Saturday, February 26, 2011

How Marketers Can Benefit from Video Ad Engagement

VideoEngagement crucial in this high-cost medium

 

Marketers value engagement because its presence indicates that a campaign has connected in some way with the target audience. However, while engagement is compelling, 10 marketers might define it in 10 different ways.

But engagement is more than a buzzword. As the interactive ad format that most attracts brand marketers, much is riding on internet video advertising—mainly money and audience attention. As spending on online video rises and takes a bigger slice of the display ad pie, marketers must be confident that they are spending wisely. Engagement may be difficult to quantify abstractly, but is key to the worth of video ads.

“All effective advertising today—not just video—requires some degree of audience engagement,” said David Hallerman, eMarketer principal analyst and author of the new report “7 Trends for Video Advertising Engagement.” “However, unlike some metrics that provide real-time insight into ad performance, much audience engagement does not happen in the moment with the ad. Nor can it be measured automatically. Instead, it’s a process over time.”

US Online Display Ad Spending, by Format, 2009-2014 (billions)

The most likely campaign objective for online video advertising is brand awareness, a baseline component of engagement, according to advertisers and agencies surveyed by Tremor Media and DM2PRO. Close behind brand awareness is brand engagement itself (which some define separately, as in this survey—further indication that the definition of engagement can be fuzzy).

Campaign Objectives for Which US Advertisers/Agencies Would Most Likely Use Online Video, April 2010 (scale of 1-8*)

For video ads, marketers use various concepts to identify engagement, including server- and survey-based metrics, traditional brand health metrics, social video-sharing, interaction rates and more.
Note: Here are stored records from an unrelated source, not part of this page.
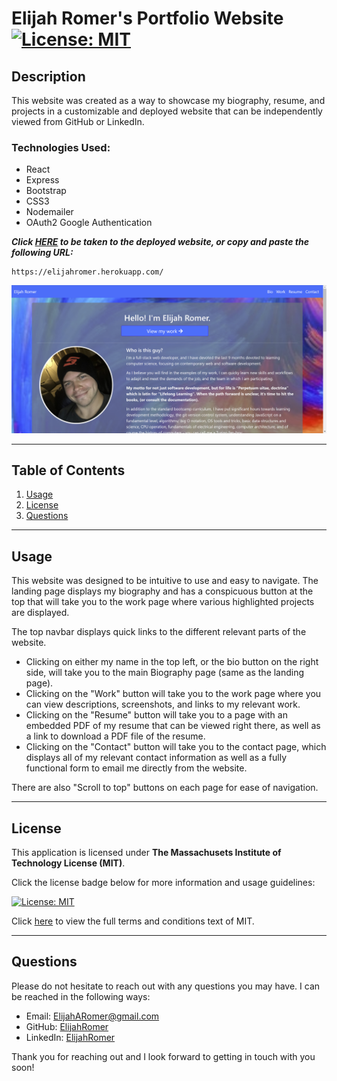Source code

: # Elijah Romer's Portfolio Website [![License: MIT](https://img.shields.io/badge/License-MIT-yellow.svg "Click for more information on the Massachusets Institute of Technology License (MIT)")](https://opensource.org/licenses/MIT)
  
  ## Description
  This website was created as a way to showcase my biography, resume, and projects in a customizable and deployed website that can be independently viewed from GitHub or LinkedIn.

### Technologies Used:
* React
* Express
* Bootstrap
* CSS3
* Nodemailer
* OAuth2 Google Authentication

_**Click [HERE](https://elijahromer.herokuapp.com/) to be taken to the deployed website, or copy and paste the following URL:**_
```
https://elijahromer.herokuapp.com/
```

  
  ![Portfolio Screenshot](client/src/images/screenshot.jpg "Portfolio Screenshot")

  ---
## Table of Contents
  1. [Usage](#usage)
  1. [License](#license)
  1. [Questions](#questions)

  ---
  
  ## Usage
    
This website was designed to be intuitive to use and easy to navigate. The landing page displays my biography and has a conspicuous button at the top that will take you to the work page where various highlighted projects are displayed. 

The top navbar displays quick links to the different relevant parts of the website. 
* Clicking on either my name in the top left, or the bio button on the right side, will take you to the main Biography page (same as the landing page).
* Clicking on the "Work" button will take you to the work page where you can view descriptions, screenshots, and links to my relevant work. 
* Clicking on the "Resume" button will take you to a page with an embedded PDF of my resume that can be viewed right there, as well as a link to download a PDF file of the resume. 
* Clicking on the "Contact" button will take you to the contact page, which displays all of my relevant contact information as well as a fully functional form to email me directly from the website.

There are also "Scroll to top" buttons on each page for ease of navigation.


---

## License
  
  This application is licensed under **The Massachusets Institute of Technology License (MIT)**.
  
  Click the license badge below for more information and usage guidelines:
  
  [![License: MIT](https://img.shields.io/badge/License-MIT-yellow.svg "Click for more information on the Massachusets Institute of Technology License (MIT)")](https://opensource.org/licenses/MIT)
  
  Click [here](https://www.mit.edu/~amini/LICENSE.md
  "MIT Full Terms and Conditions") to view the full terms and conditions text of MIT.
  
  ---
  
  ## Questions
  
Please do not hesitate to reach out with any questions you may have. I can be reached in the following ways:

* Email: [ElijahARomer@gmail.com](mailto:ElijahARomer@gmail.com)
* GitHub: [ElijahRomer](http://www.github.com/ElijahRomer)
* LinkedIn: [ElijahRomer](https://www.linkedin.com/in/elijahromer/)


Thank you for reaching out and I look forward to getting in touch with you soon!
They can use several strategies to increase or influence engagement, like which websites to advertise on, how to target campaigns, and the length and creative of marketing videos.

“Before deciding which types of engagement to focus on, marketers first should examine what they want to achieve for their brand, who might best respond to their message and how comfortable they are with relaxing control over the ways consumers relate to their brand,” said Hallerman.